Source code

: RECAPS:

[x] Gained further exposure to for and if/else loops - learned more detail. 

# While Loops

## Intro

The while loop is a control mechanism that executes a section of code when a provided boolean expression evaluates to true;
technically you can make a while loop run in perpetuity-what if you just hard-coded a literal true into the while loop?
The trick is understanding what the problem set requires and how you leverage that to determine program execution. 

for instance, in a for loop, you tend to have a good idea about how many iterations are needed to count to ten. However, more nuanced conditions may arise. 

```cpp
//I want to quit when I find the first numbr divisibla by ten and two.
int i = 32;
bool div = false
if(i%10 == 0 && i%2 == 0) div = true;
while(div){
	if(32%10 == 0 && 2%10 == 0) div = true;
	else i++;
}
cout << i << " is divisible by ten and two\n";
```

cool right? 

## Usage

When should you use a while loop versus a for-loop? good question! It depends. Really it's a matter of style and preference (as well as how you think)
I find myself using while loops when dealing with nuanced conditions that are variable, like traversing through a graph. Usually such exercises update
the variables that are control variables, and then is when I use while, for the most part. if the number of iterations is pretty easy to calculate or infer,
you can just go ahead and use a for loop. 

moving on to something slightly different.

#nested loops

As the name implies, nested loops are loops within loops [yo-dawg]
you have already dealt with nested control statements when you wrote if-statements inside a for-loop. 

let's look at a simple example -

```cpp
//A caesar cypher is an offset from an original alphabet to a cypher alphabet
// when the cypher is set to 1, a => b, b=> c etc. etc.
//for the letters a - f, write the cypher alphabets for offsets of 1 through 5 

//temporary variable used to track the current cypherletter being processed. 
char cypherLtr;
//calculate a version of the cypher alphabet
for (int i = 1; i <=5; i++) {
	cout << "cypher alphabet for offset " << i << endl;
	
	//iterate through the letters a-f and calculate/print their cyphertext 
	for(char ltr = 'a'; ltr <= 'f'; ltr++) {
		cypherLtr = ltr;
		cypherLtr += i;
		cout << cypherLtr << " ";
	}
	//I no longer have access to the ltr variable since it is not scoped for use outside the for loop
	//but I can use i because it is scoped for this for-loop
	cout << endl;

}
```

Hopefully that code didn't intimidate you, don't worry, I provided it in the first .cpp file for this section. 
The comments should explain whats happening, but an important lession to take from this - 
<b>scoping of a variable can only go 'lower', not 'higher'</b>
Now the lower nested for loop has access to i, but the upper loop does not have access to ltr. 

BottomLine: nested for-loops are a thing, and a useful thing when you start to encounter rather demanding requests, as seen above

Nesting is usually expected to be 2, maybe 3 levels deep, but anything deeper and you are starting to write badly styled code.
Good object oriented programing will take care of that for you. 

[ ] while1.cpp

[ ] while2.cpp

WHAT YOU NEED TO DO
Copy out each line from the preceding entries that mentions the word "through".

YOUR RESPONSE
I find myself using while loops when dealing with nuanced conditions that are variable, like traversing through a graph. Usually such exercises update
//for the letters a - f, write the cypher alphabets for offsets of 1 through 5 
	//iterate through the letters a-f and calculate/print their cyphertext 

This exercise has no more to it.